Context
BoardGameGeek (BGG) is the IMDb of board games — a massive database with community ratings, forums, collection tracking, and play logging. It's the platform serious board gamers live on. But the official app reflects the complexity of the site: overwhelming, cluttered, trying to do everything at once.
Gametrove is a focused companion app that connects to your existing BGG account and presents a stripped-down, visually-driven experience for the things collectors actually do most: admire their collection, log plays, and track stats.
Problem framing
BGG's app is comprehensive but exhausting. It carries the full weight of a feature-rich website into a mobile experience — forums, wishlists, marketplace, community features — none of which belong in a focused mobile tool.
The core opportunity: a large, engaged community of people who already have their data in BGG and want a better way to interact with it on mobile. Not a replacement — a better interface for the parts that matter most.
My role
Solo project from concept to App Store. No backend — Gametrove reads directly from BGG's existing API using the user's BGG username. I owned all design and product decisions. As my first shipped app, this was also a deliberate exploration of how far AI-assisted development could take a solo non-developer.
Key design decisions
Box art as the primary UI element
I chose large, prominent box art as the dominant visual treatment — full-width images in the collection grid and a hero image on every game detail page.

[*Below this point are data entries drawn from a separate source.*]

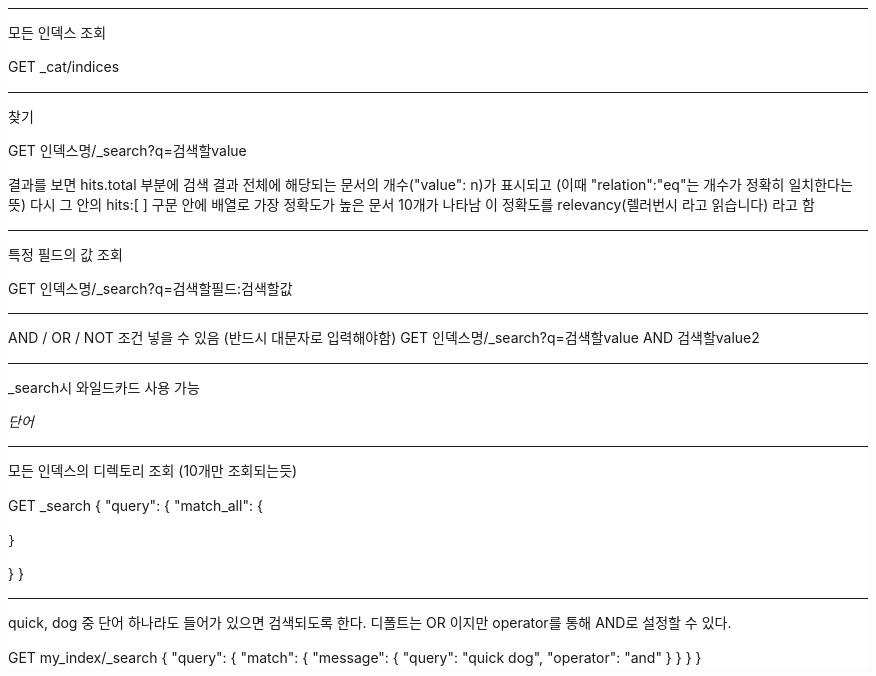 -----

모든 인덱스 조회

GET _cat/indices

-----

찾기

GET 인덱스명/_search?q=검색할value

결과를 보면 hits.total 부분에 검색 결과 전체에 해당되는 문서의 개수("value": n)가 표시되고 (이때 "relation":"eq"는 개수가 정확히 일치한다는 뜻)
다시 그 안의 hits:[ ] 구문 안에 배열로 가장 정확도가 높은 문서 10개가 나타남
이 정확도를 relevancy(렐러번시 라고 읽습니다) 라고 함

-----

특정 필드의 값 조회

GET 인덱스명/_search?q=검색할필드:검색할값

-----

AND / OR / NOT 조건 넣을 수 있음 (반드시 대문자로 입력해야함)
GET 인덱스명/_search?q=검색할value AND 검색할value2

-----

_search시 와일드카드 사용 가능

*단어*

-----

모든 인덱스의 디렉토리 조회 (10개만 조회되는듯)

GET _search
{
  "query": {
    "match_all": {
         
    }
  }
}

-----

quick, dog 중 단어 하나라도 들어가 있으면 검색되도록 한다.
디폴트는 OR 이지만 operator를 통해 AND로 설정할 수 있다.

GET my_index/_search
{
  "query": {
    "match": {
      "message": {
        "query": "quick dog",
        "operator": "and"
      }
    }
  }
}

Board game box art isn't decoration — it's how collectors identify and emotionally connect with their games. The physical shelf experience is visual first. Most digital implementations reduce games to text lists with small thumbnails, which strips out what makes a collection feel like a collection. I wanted the app to feel like walking into a well-stocked game store, not browsing a spreadsheet.
No account creation — BGG username as identity
I chose to skip building a user backend entirely. Users enter their existing BoardGameGeek username and their data loads directly from BGG's API.
Asking someone to create a new account to access data they already have elsewhere is unnecessary friction. BGG is the source of truth — Gametrove is just a better interface for it. Zero sign-up also means zero barrier to first value.
Minimal play log — most fields optional
I chose to strip the play log down to the bare minimum, with most fields optional.
BGG's log form asks for too much. The friction of a long form is exactly why people don't log consistently. If logging a game takes 30 seconds, people do it. If it takes 3 minutes, they don't. I kept only what's genuinely useful and made almost everything optional.
Monthly stats alongside all-time
I chose to show both monthly and all-time stats rather than all-time only.
Annual Wrapped-style stats work for Spotify because people listen daily. Board gamers might play once a week. Monthly stats create a tighter feedback loop that rewards consistent logging and gives people a reason to open the app regularly — not just once a year.
Outcome
Gametrove is live on iOS. As my first shipped app, the primary outcome was proof of concept: a solo non-developer can design, build, and publish a polished consumer app using AI-assisted development. That question is now answered.
Reflection
Gametrove was as much an exploration of what's possible with AI-assisted development as it was a product. I wanted to understand how far a single person without deep coding knowledge could go — and the answer was further than I expected.
What I'd do differently: talk to the community earlier and more deeply. I did some desk research on BoardGameGeek forums and board game subreddits, but I leaned more on my own instincts than on real user input. The BGG community is tight-knit and opinionated — genuine discovery conversations before building would have sharpened the feature decisions considerably.
The bigger lesson carried forward into Recipe Fox: understand the distribution problem before you solve the product problem.